◆ WHAT IS BEING ASKED: Every line below containing the word "pairing" should be found and copied.

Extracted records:

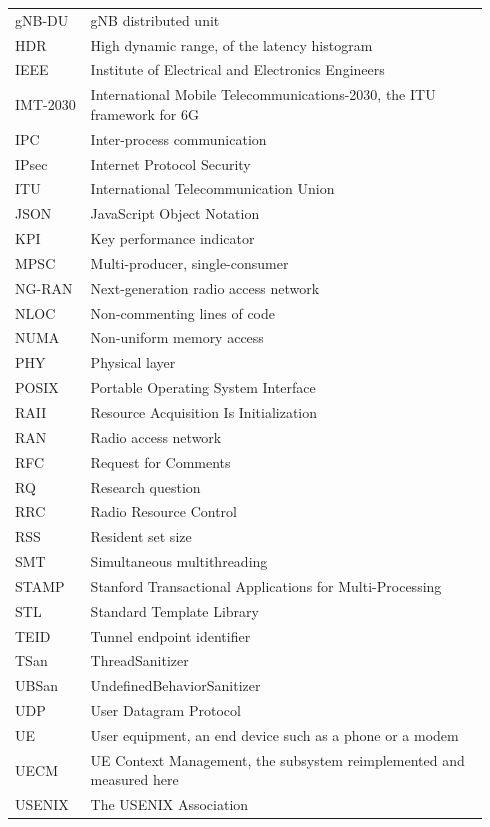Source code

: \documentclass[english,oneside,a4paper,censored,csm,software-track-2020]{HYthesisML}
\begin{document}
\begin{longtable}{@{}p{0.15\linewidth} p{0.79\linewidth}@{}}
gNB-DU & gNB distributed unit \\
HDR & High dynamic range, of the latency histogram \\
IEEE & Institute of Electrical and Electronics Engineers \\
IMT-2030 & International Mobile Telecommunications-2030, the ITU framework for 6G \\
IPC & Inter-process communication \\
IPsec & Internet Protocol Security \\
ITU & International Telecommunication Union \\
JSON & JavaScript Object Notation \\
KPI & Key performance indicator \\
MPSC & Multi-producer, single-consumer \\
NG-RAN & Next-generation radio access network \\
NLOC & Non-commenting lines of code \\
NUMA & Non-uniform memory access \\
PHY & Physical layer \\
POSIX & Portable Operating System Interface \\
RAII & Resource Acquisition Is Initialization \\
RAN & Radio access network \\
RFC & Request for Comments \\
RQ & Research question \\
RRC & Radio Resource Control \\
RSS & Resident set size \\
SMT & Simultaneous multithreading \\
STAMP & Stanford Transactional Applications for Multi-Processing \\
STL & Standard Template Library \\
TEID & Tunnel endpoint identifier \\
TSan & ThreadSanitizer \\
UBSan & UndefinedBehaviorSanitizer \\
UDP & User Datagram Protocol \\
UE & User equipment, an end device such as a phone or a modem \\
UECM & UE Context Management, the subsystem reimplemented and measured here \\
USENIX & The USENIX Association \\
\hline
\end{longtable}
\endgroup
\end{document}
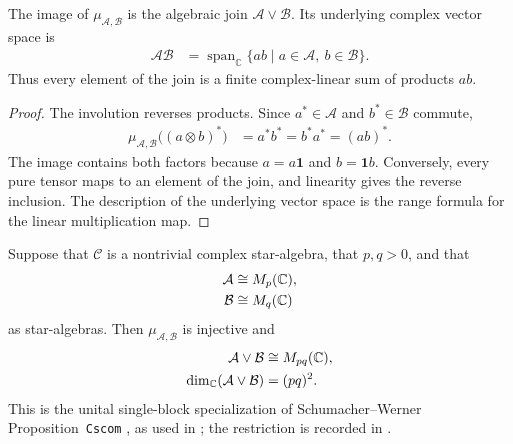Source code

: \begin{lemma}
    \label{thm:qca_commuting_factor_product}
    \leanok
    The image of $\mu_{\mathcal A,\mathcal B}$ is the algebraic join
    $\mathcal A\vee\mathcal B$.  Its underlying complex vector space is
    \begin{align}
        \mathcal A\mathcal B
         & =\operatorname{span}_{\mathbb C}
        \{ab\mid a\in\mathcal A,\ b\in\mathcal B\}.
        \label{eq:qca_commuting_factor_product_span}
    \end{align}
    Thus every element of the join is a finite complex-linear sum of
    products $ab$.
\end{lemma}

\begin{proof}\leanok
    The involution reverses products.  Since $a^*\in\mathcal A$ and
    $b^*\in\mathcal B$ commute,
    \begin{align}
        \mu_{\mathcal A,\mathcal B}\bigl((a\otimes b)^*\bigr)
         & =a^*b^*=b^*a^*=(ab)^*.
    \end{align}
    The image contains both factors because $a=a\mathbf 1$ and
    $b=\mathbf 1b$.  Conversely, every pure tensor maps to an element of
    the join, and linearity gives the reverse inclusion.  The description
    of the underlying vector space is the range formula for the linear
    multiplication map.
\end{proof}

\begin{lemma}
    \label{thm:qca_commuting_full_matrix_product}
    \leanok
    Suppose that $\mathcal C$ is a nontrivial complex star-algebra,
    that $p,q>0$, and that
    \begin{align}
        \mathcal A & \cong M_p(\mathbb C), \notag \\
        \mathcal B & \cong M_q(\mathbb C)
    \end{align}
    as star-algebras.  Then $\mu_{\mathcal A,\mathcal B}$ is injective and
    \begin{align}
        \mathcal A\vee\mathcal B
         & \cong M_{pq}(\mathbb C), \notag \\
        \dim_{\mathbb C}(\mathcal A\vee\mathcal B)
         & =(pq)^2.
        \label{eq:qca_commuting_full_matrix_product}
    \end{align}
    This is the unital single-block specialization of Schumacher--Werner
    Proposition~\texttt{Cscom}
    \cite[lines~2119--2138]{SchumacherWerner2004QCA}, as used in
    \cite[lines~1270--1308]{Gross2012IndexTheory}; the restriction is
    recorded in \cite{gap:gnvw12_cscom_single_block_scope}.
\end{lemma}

---

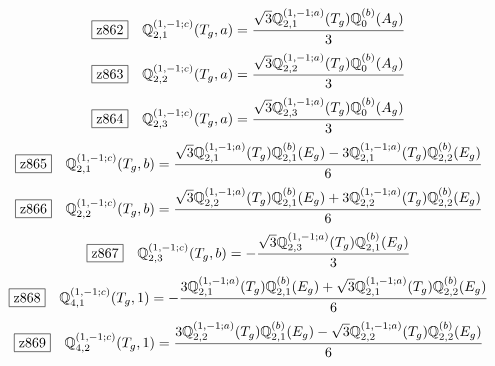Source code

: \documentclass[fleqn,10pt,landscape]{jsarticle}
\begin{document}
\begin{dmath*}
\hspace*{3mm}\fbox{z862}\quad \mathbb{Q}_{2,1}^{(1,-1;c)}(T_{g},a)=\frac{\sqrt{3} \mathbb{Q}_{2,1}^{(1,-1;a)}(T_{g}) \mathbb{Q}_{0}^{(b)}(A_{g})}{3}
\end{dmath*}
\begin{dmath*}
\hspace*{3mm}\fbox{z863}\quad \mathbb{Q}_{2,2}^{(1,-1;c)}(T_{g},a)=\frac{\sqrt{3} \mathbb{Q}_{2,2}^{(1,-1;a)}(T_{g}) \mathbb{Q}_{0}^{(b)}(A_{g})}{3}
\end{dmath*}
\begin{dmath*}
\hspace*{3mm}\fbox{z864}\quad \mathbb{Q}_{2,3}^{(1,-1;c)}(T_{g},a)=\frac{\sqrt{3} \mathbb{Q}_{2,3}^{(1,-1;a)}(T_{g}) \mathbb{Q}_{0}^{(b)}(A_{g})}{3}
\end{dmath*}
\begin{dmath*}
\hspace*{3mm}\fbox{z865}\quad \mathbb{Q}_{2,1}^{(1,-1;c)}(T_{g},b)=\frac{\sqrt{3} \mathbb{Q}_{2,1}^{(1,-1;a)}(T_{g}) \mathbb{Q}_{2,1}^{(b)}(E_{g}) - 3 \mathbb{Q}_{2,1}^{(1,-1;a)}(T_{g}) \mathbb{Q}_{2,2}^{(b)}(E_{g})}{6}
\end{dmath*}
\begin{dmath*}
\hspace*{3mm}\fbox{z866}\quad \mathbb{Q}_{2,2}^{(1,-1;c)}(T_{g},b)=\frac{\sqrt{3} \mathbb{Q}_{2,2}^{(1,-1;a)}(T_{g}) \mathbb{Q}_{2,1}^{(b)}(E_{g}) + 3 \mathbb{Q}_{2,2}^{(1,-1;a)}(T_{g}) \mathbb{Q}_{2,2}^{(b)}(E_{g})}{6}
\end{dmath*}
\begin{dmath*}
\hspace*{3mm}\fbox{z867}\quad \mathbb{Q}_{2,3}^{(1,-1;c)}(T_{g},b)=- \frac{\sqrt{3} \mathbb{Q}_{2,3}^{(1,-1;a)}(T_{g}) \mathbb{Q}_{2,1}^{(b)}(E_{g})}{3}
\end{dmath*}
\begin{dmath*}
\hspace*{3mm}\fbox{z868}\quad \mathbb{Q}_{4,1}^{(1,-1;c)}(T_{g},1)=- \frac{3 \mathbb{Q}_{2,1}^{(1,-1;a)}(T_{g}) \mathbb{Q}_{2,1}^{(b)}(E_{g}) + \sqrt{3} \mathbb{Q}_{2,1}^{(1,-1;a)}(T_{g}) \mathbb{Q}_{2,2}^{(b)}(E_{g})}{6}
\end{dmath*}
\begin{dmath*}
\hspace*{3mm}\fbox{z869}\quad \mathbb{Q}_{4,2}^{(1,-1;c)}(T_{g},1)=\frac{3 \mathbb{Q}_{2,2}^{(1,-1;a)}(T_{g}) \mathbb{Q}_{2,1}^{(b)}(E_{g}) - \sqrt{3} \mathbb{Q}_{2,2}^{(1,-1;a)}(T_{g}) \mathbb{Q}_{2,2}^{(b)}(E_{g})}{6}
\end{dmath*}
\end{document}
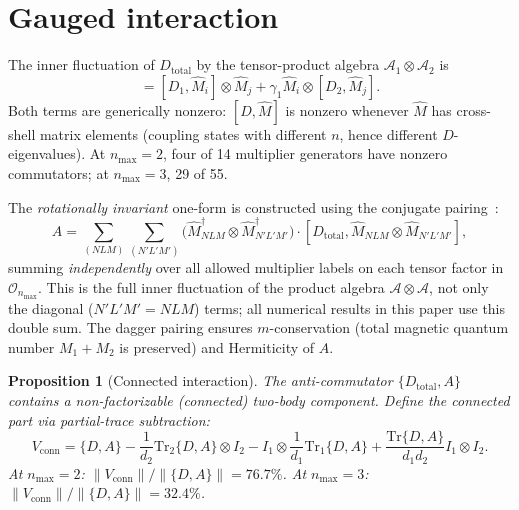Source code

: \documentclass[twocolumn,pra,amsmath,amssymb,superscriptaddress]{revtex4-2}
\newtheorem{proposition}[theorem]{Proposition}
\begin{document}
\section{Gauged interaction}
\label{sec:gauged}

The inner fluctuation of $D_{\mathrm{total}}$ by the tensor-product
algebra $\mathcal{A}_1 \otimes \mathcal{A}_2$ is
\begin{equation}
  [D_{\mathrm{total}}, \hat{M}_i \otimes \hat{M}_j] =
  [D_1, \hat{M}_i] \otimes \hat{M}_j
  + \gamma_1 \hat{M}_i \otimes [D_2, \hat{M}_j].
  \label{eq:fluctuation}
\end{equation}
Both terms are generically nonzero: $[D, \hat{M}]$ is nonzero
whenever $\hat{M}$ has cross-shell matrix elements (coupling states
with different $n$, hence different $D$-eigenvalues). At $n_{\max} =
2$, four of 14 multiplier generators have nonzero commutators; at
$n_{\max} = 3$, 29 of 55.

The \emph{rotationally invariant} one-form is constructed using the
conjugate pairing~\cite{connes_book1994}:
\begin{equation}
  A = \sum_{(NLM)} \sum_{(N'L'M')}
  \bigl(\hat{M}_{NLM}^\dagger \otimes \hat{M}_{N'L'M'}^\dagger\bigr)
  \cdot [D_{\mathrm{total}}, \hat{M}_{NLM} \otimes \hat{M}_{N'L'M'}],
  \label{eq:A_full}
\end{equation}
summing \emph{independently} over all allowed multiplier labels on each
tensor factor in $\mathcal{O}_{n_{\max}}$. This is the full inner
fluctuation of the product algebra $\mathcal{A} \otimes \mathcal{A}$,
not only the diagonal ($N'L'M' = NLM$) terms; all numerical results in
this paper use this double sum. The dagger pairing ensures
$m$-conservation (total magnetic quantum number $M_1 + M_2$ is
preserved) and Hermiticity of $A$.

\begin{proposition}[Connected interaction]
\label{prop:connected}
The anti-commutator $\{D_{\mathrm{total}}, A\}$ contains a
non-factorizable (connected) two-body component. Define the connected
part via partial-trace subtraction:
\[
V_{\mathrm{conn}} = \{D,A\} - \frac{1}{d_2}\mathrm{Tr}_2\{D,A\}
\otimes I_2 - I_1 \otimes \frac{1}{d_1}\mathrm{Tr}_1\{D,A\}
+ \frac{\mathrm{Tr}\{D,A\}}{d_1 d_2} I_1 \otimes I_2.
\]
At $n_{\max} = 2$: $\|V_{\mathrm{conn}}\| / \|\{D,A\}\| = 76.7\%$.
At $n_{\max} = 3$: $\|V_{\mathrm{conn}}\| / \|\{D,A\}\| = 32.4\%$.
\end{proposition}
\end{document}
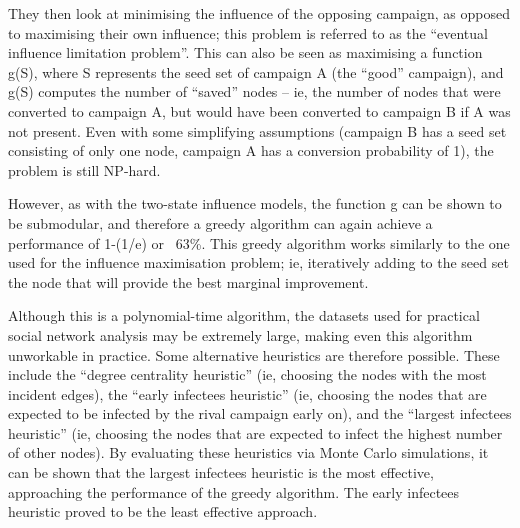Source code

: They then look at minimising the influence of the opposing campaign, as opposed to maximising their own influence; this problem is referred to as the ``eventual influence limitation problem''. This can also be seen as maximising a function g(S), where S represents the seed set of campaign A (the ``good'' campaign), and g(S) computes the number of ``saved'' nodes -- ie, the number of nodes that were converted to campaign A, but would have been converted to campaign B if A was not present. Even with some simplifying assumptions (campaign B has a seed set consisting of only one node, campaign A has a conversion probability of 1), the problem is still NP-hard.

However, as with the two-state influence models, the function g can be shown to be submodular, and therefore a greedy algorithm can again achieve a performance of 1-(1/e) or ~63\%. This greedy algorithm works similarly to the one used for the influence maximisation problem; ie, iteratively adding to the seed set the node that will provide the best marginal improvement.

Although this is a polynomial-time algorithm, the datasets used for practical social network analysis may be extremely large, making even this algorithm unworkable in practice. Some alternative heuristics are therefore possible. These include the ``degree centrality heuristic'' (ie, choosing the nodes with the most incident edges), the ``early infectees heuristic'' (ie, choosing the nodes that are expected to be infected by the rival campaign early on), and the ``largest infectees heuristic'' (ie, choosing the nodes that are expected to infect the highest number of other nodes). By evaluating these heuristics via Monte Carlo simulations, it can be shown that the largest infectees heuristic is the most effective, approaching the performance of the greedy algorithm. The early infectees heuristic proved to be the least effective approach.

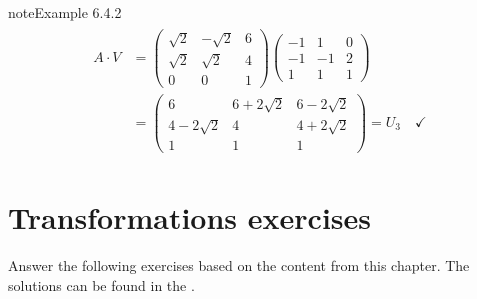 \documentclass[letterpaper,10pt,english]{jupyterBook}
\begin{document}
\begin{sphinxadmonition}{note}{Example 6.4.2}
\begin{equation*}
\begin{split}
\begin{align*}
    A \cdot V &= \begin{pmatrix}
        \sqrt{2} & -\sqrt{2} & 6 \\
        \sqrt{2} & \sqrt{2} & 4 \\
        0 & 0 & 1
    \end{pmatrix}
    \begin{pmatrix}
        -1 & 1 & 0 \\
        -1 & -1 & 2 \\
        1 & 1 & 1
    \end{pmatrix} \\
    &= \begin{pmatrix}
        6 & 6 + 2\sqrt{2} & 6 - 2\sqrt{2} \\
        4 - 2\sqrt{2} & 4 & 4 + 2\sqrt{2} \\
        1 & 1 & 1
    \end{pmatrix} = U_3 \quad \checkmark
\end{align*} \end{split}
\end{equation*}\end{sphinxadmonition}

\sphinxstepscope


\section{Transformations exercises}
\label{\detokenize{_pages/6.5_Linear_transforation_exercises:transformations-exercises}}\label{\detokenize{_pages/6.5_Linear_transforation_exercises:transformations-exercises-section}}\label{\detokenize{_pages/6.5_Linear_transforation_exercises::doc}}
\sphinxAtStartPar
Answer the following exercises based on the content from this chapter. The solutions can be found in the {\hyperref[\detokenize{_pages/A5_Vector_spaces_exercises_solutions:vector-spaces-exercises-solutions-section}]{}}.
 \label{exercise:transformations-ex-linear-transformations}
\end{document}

◆ ANSWER AREA:
conjugate pairing~\cite{connes_book1994}:
this paper use this double sum. The dagger pairing ensures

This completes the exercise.